» DATA EXCERPTS
-- Opening Marker --

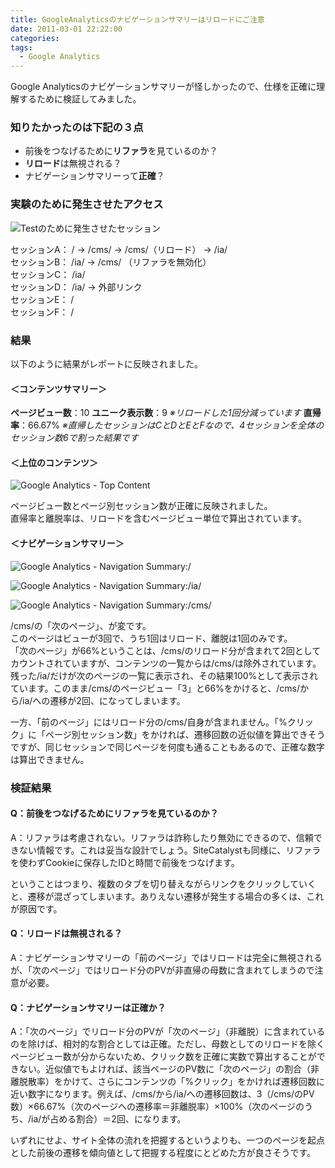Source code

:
 ```yaml
---
title: GoogleAnalyticsのナビゲーションサマリーはリロードにご注意
date: 2011-03-01 22:22:00
categories: 
tags:
  - Google Analytics
---
```


Google Analyticsのナビゲーションサマリーが怪しかったので、仕様を正確に理解するために検証してみました。
<!-- more -->

### 知りたかったのは下記の３点

* 前後をつなげるために**リファラ**を見ているのか？
* **リロード**は無視される？
* ナビゲーションサマリーって**正確**？

### 実験のために発生させたアクセス

![Testのために発生させたセッション](/images/ga/navigation-summary-sessions.png)

セッションA： / → /cms/ → /cms/（リロード） → /ia/  
セッションB： /ia/ → /cms/ （リファラを無効化）  
セッションC： /ia/  
セッションD： /ia/ → 外部リンク  
セッションE： /  
セッションF： /

### 結果

以下のように結果がレポートに反映されました。

#### ＜コンテンツサマリー＞

**ページビュー数**：10
**ユニーク表示数**：9
_※リロードした1回分減っています_
**直帰率**：66.67%
_※直帰したセッションはCとDとEとFなので、4セッションを全体のセッション数6で割った結果です_

#### ＜上位のコンテンツ＞

![Google Analytics - Top Content](/images/ga/top-content.png)

ページビュー数とページ別セッション数が正確に反映されました。  
直帰率と離脱率は、リロードを含むページビュー単位で算出されています。

#### ＜ナビゲーションサマリー＞

![Google Analytics - Navigation Summary:/](/images/ga/navigation-summary-top.png)

![Google Analytics - Navigation Summary:/ia/](/images/ga/navigation-summary-ia.png)

![Google Analytics - Navigation Summary:/cms/](/images/ga/navigation-summary-cms.png)

/cms/の「次のページ」、が変です。  
このページはビューが3回で、うち1回はリロード、離脱は1回のみです。  
「次のページ」が66%ということは、/cms/のリロード分が含まれて2回としてカウントされていますが、コンテンツの一覧からは/cms/は除外されています。残った/ia/だけが次のページの一覧に表示され、その結果100%として表示されています。このまま/cms/のページビュー「3」と66%をかけると、/cms/から/ia/への遷移が2回、になってしまいます。

一方、「前のページ」にはリロード分の/cms/自身が含まれません。「%クリック」に「ページ別セッション数」をかければ、遷移回数の近似値を算出できそうですが、同じセッションで同じページを何度も通ることもあるので、正確な数字は算出できません。

### 検証結果

#### Q：前後をつなげるためにリファラを見ているのか？

A：リファラは考慮されない。リファラは詐称したり無効にできるので、信頼できない情報です。これは妥当な設計でしょう。SiteCatalystも同様に、リファラを使わずCookieに保存したIDと時間で前後をつなげます。

ということはつまり、複数のタブを切り替えながらリンクをクリックしていくと、遷移が混ざってしまいます。ありえない遷移が発生する場合の多くは、これが原因です。

#### Q：リロードは無視される？

A：ナビゲーションサマリーの「前のページ」ではリロードは完全に無視されるが、「次のページ」ではリロード分のPVが非直帰の母数に含まれてしまうので注意が必要。

#### Q：ナビゲーションサマリーは正確か？

A：「次のページ」でリロード分のPVが「次のページ」（非離脱）に含まれているのを除けば、相対的な割合としては正確。ただし、母数としてのリロードを除くページビュー数が分からないため、クリック数を正確に実数で算出することができない。近似値でもよければ、該当ページのPV数に「次のページ」の割合（非離脱散率）をかけて、さらにコンテンツの「%クリック」をかければ遷移回数に近い数字になります。例えば、/cms/から/ia/への遷移回数は、3（/cms/のPV数）×66.67%（次のページへの遷移率＝非離脱率）×100%（次のページのうち、/ia/が占める割合）＝2回、になります。

いずれにせよ、サイト全体の流れを把握するというよりも、一つのページを起点とした前後の遷移を傾向値として把握する程度にとどめた方が良さそうです。
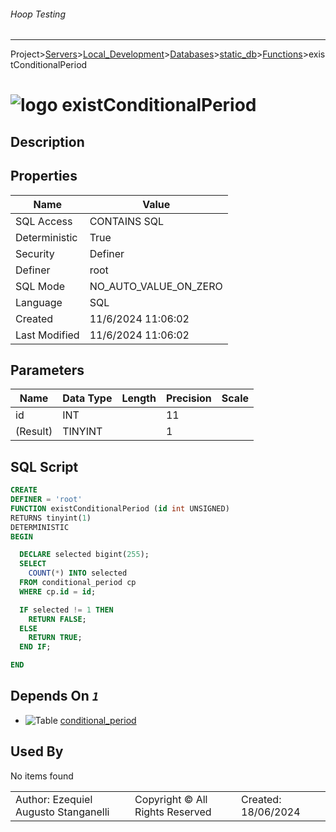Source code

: ###### Hoop Testing
___
Project>[Servers](../../../../Servers.md)>[Local_Development](../../../Local_Development.md)>[Databases](../../Databases.md)>[static_db](../static_db.md)>[Functions](Functions.md)>existConditionalPeriod


# ![logo](../../../../../Images/function64.svg) existConditionalPeriod

## <a name="#Description"></a>Description
> 
## <a name="#Properties"></a>Properties
|Name|Value|
|---|---|
|SQL Access|CONTAINS SQL|
|Deterministic|True|
|Security|Definer|
|Definer|root|
|SQL Mode|NO_AUTO_VALUE_ON_ZERO|
|Language|SQL|
|Created|11/6/2024 11:06:02|
|Last Modified|11/6/2024 11:06:02|


## <a name="#Parameters"></a>Parameters
|Name|Data Type|Length|Precision|Scale|
|---|---|---|---|---|
|id|INT||11||
|(Result)|TINYINT||1||

## <a name="#SqlScript"></a>SQL Script
```SQL
CREATE
DEFINER = 'root'
FUNCTION existConditionalPeriod (id int UNSIGNED)
RETURNS tinyint(1)
DETERMINISTIC
BEGIN

  DECLARE selected bigint(255);
  SELECT
    COUNT(*) INTO selected
  FROM conditional_period cp
  WHERE cp.id = id;

  IF selected != 1 THEN
    RETURN FALSE;
  ELSE
    RETURN TRUE;
  END IF;

END
```

## <a name="#DependsOn"></a>Depends On _`1`_
- ![Table](../../../../../Images/table.svg) [conditional_period](../Tables/conditional_period.md)


## <a name="#UsedBy"></a>Used By
No items found

||||
|---|---|---|
|Author: Ezequiel Augusto Stanganelli|Copyright © All Rights Reserved|Created: 18/06/2024|
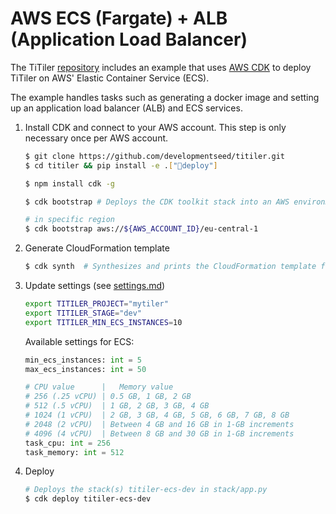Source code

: # AWS ECS (Fargate) + ALB (Application Load Balancer)

The TiTiler [repository](https://github.com/developmentseed/titiler) includes an example that uses [AWS CDK](https://aws.amazon.com/cdk/) to deploy TiTiler on AWS' Elastic Container Service (ECS).

The example handles tasks such as generating a docker image and setting up an application load balancer (ALB) and ECS services.

1. Install CDK and connect to your AWS account. This step is only necessary once per AWS account.

    ```bash
    $ git clone https://github.com/developmentseed/titiler.git
    $ cd titiler && pip install -e .["deploy"]

    $ npm install cdk -g

    $ cdk bootstrap # Deploys the CDK toolkit stack into an AWS environment

    # in specific region
    $ cdk bootstrap aws://${AWS_ACCOUNT_ID}/eu-central-1
    ```

2. Generate CloudFormation template

    ```bash
    $ cdk synth  # Synthesizes and prints the CloudFormation template for this stack
    ```

3. Update settings (see [settings.md](deployement/settings.md))

    ```bash
    export TITILER_PROJECT="mytiler"
    export TITILER_STAGE="dev"
    export TITILER_MIN_ECS_INSTANCES=10
    ```

    Available settings for ECS:

    ```python
    min_ecs_instances: int = 5
    max_ecs_instances: int = 50

    # CPU value      |   Memory value
    # 256 (.25 vCPU) | 0.5 GB, 1 GB, 2 GB
    # 512 (.5 vCPU)  | 1 GB, 2 GB, 3 GB, 4 GB
    # 1024 (1 vCPU)  | 2 GB, 3 GB, 4 GB, 5 GB, 6 GB, 7 GB, 8 GB
    # 2048 (2 vCPU)  | Between 4 GB and 16 GB in 1-GB increments
    # 4096 (4 vCPU)  | Between 8 GB and 30 GB in 1-GB increments
    task_cpu: int = 256
    task_memory: int = 512
    ```

4. Deploy

    ```bash
    # Deploys the stack(s) titiler-ecs-dev in stack/app.py
    $ cdk deploy titiler-ecs-dev
    ```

-- Closing Marker --

» TASK PROMPT
Copy out, from the material above, each line in which the string "Deploys" is found.

» WRITTEN SOLUTION
    $ cdk bootstrap # Deploys the CDK toolkit stack into an AWS environment
    # Deploys the stack(s) titiler-ecs-dev in stack/app.py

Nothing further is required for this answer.